La posición evolutiva de estos nuevos grupos y otros cuya afinidad genética no estaba clara, así como conocimientos recientes sobre un importante grupo de unicontes, las amebas, parecen indicar que los primeros eucariotas no tenían un flagelo, sino dos. De un lado, esto afecta a la nomenclatura de estos grupos, ya que tiene poco sentido separar en «unicontes» y «bicontes» a grupos que, ancestralmente, serían todos biflagelados. Derelle y sus colaboradores proponen nuevos nombres para estos grupos, creados como acrónimos a partir de los subgrupos más importantes que los forman: opímodos para los antiguos unicontes (formado a partir de los grupos Opistokonta —animales y parentela— y Amoebozoa —amebas y similares—) y dífodos para los antiguos bicontes (a partir de Discoba —un conjunto de eucariotas unicelulares— y Diaphoretickes —plantas y parentela—).
Este descubrimiento afecta a lo que sabemos sobre cómo ha sido nuestra propia historia
Pero, de manera más importante, este descubrimiento afecta a lo que sabemos sobre cómo ha sido nuestra propia historia. En este entorno temporal, no habría sido la de una evolución pasiva, sino activa. Cuando nuestros antepasados se separaron de las amebas, hace más de 500 millones de años, algo les habría impulsado a perder uno de sus flagelos (en términos evolutivos: aquellos que tenían un solo flagelo fueron más exitosos que los «normales», con dos, y se impusieron a ellos). ¿Qué factor sería el causante de este cambio?

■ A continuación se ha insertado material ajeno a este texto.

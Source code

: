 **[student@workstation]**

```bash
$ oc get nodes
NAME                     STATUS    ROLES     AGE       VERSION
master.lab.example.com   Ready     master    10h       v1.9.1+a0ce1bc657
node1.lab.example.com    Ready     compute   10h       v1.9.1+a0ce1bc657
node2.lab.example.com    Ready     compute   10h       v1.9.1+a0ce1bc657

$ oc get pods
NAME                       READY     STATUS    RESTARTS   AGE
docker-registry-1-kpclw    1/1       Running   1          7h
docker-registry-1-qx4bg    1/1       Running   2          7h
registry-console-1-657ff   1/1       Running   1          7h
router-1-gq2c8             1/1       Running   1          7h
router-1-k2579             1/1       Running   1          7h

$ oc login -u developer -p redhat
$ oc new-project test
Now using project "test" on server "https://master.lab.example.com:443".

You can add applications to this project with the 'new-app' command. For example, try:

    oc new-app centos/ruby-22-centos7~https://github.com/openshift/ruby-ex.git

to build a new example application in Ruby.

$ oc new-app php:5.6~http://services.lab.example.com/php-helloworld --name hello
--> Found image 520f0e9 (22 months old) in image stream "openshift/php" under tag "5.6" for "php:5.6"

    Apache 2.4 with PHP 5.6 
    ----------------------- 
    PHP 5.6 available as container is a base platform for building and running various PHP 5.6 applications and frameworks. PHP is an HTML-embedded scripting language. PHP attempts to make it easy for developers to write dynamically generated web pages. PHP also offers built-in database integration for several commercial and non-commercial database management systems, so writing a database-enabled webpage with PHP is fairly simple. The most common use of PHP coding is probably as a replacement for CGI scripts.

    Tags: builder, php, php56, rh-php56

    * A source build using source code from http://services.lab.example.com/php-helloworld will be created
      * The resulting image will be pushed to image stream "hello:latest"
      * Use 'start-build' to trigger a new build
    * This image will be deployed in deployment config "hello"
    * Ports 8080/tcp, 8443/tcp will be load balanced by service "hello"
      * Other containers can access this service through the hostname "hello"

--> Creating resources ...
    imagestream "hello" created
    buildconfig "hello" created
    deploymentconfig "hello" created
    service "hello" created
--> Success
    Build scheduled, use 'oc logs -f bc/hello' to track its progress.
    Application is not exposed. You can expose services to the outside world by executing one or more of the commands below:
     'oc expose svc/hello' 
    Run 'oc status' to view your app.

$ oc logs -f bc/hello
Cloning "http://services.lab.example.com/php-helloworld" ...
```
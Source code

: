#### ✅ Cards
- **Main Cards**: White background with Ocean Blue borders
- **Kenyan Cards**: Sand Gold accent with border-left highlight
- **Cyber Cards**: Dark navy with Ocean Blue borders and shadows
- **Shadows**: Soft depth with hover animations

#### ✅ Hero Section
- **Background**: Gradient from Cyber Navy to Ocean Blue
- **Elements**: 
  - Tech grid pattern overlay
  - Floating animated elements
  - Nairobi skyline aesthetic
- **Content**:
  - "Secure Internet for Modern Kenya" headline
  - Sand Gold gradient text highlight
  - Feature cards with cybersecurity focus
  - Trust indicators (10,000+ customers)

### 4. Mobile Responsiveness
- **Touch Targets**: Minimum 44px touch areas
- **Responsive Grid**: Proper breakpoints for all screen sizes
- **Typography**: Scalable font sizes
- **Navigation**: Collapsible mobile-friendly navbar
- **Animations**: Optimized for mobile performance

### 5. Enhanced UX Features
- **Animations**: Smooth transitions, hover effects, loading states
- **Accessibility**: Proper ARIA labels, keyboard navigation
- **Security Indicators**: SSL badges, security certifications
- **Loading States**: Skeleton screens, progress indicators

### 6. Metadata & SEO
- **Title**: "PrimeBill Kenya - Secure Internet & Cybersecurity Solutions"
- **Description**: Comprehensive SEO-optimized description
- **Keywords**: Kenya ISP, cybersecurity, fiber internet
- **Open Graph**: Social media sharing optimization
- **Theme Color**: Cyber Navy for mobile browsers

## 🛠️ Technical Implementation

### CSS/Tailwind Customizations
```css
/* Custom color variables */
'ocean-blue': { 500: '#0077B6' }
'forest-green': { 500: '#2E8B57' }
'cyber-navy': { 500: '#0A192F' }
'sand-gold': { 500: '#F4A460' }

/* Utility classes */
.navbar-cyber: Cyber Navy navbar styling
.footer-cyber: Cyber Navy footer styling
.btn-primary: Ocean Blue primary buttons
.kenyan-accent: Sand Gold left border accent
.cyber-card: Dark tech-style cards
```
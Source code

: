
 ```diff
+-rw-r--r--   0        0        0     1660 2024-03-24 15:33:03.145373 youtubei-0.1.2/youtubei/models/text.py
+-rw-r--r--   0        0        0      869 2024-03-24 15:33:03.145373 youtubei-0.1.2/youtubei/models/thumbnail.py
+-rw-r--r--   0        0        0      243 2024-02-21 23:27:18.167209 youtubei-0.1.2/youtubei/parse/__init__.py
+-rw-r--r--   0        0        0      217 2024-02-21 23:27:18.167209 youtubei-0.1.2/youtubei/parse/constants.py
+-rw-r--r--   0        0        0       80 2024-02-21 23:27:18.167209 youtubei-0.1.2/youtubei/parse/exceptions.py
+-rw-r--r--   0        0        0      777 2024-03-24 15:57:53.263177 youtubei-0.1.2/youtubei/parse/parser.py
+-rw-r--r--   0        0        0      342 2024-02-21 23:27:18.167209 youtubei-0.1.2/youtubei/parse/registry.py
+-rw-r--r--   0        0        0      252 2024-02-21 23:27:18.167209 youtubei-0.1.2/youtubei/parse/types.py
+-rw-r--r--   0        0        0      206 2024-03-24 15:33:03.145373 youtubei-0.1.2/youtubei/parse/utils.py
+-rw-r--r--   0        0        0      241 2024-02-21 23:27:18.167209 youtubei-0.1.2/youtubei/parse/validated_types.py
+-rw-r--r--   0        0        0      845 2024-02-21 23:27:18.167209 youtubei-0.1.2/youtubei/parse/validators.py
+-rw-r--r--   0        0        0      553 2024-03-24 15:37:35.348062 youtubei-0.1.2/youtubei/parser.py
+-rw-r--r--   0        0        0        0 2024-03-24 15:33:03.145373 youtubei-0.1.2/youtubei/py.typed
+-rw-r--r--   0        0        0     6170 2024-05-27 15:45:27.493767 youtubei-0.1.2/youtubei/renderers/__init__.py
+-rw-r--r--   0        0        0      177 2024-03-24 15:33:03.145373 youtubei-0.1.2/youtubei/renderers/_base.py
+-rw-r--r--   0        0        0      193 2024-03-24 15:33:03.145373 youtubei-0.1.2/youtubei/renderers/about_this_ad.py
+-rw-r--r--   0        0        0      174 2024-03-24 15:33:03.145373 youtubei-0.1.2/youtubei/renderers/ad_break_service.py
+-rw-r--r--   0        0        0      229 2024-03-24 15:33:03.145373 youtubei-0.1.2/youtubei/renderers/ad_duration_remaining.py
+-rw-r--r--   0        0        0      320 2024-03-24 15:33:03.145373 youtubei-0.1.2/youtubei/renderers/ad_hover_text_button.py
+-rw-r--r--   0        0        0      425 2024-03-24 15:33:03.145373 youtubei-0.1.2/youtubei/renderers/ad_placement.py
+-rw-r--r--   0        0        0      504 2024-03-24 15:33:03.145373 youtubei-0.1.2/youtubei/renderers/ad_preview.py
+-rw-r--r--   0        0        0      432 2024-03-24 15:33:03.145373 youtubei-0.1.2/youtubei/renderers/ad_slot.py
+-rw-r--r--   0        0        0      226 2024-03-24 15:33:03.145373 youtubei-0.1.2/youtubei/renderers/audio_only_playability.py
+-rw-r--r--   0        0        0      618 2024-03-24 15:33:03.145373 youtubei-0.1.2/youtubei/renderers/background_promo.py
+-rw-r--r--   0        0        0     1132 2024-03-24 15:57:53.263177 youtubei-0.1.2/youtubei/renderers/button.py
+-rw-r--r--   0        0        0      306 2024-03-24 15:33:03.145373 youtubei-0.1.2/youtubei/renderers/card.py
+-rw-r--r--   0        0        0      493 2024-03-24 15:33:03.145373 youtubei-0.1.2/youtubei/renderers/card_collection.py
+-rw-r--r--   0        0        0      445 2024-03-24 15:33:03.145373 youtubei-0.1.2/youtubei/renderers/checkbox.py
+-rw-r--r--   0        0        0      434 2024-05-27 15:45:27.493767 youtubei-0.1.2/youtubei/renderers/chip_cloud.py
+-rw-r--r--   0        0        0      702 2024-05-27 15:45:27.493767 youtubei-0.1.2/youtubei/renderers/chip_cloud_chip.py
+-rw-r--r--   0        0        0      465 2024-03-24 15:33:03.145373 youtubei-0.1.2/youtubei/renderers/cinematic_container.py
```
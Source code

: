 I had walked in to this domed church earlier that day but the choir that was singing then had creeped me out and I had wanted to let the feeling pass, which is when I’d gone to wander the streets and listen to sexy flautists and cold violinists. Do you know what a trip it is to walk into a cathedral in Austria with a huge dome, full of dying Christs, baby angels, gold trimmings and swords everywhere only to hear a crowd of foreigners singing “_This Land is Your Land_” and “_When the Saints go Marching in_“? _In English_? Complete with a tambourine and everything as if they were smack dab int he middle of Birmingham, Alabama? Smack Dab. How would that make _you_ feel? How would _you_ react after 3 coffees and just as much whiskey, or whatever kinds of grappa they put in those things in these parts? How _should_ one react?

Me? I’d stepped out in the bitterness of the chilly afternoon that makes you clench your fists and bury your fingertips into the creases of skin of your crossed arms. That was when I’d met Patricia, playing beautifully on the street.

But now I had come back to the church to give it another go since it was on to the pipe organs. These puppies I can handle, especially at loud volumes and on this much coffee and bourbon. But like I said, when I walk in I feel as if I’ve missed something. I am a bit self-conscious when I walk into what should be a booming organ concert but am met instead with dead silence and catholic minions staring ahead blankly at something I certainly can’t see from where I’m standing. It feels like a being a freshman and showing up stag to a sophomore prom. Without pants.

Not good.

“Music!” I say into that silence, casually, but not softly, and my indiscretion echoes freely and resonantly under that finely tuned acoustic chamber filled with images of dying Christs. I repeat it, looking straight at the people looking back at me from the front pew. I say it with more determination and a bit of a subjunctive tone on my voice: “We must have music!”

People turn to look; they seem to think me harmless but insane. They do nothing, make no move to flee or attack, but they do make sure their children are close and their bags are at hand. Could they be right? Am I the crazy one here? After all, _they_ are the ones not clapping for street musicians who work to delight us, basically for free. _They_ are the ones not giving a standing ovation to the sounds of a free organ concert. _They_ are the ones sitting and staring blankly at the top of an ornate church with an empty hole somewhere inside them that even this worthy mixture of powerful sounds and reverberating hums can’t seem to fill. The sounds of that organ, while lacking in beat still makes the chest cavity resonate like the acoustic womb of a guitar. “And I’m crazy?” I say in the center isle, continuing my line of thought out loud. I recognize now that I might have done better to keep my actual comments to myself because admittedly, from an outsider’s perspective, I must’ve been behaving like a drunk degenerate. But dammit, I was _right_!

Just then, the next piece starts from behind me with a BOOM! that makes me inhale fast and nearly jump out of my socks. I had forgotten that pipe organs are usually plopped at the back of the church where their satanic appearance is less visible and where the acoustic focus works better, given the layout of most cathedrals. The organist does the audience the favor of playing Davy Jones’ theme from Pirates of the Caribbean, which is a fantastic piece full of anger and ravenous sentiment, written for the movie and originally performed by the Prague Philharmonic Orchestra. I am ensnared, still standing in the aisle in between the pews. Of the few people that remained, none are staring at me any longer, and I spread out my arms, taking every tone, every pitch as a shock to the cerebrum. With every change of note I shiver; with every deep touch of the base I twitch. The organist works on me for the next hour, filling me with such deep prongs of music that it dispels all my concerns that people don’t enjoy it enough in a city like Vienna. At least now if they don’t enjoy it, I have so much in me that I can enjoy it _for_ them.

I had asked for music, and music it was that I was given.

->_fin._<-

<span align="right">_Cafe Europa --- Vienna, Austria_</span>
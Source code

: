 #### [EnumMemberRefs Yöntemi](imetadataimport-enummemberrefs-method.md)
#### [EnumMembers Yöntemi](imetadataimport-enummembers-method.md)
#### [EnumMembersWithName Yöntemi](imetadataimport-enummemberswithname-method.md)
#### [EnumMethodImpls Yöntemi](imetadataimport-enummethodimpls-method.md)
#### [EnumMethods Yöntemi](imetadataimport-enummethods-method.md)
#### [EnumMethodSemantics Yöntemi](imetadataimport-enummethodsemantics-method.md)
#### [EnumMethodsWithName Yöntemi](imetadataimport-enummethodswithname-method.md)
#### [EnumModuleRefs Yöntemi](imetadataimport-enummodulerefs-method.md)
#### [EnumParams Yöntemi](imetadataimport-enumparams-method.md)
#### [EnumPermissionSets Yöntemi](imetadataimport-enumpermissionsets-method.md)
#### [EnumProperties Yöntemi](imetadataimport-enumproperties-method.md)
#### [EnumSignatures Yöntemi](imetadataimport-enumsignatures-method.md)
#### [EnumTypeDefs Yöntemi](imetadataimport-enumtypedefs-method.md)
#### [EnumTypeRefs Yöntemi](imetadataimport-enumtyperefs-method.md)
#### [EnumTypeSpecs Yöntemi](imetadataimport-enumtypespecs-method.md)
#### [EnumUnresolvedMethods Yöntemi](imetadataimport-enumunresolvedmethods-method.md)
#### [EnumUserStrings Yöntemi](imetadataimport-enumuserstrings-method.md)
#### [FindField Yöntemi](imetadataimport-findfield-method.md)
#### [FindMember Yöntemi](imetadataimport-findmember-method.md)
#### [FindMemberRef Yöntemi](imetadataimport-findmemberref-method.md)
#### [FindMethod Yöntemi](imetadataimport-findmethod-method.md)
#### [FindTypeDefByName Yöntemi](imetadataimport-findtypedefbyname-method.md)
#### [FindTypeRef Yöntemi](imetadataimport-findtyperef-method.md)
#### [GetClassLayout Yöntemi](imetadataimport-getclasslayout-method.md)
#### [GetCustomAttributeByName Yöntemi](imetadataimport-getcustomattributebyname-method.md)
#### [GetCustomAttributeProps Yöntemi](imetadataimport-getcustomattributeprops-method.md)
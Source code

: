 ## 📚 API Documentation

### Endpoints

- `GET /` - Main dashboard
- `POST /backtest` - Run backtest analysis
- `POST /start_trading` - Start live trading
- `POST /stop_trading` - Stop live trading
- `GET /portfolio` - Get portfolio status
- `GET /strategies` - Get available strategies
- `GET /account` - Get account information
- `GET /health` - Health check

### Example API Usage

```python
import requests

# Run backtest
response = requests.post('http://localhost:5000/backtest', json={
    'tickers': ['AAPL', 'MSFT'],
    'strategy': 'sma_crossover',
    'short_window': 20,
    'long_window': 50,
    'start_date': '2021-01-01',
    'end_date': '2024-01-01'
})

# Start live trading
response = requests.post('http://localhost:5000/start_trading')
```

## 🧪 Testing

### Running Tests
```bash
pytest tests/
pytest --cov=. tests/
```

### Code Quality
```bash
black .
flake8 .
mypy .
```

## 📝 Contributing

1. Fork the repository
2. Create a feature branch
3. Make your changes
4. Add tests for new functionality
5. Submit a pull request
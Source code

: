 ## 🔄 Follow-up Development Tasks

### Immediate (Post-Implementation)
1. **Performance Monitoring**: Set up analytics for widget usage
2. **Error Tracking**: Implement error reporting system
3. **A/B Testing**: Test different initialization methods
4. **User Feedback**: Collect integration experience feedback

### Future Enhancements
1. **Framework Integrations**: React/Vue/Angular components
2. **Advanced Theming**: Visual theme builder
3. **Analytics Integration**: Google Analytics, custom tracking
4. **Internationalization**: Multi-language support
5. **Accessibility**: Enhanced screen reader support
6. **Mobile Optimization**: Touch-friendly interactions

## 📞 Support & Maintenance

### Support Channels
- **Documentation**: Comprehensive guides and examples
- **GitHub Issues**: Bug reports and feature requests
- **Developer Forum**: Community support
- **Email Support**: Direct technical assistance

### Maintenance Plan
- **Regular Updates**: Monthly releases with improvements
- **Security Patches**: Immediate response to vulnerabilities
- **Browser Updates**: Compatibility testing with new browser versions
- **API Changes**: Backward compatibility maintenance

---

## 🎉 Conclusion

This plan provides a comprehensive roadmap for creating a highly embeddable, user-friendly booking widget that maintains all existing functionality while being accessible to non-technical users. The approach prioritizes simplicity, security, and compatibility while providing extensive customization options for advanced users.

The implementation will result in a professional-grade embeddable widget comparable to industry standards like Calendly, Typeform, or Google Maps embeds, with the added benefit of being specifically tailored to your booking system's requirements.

Como siempre, la ciencia avanza aumentando nuestro conocimiento, pero siempre planteando nuevas preguntas. Quizá a esto se podría referir Sócrates en aquella frase que nunca dijo: si el conocimiento es la ausencia de dudas, lo que sabemos ahora indica que no lo alcanzaremos nunca. Pero sabemos, de momento, algunas cosas. Nuestros antepasados eucariotas, una vez uniflagelados, siguieron evolucionando. Se convirtieron en seres multicelulares, desarrollaron nuevos sistemas biológicos (como las neuronas y los músculos) y nuevas capacidades (como pensar). Adquirieron un esqueleto. Salieron a la tierra. Y se convirtieron en mamíferos. Lo veremos con el otoño.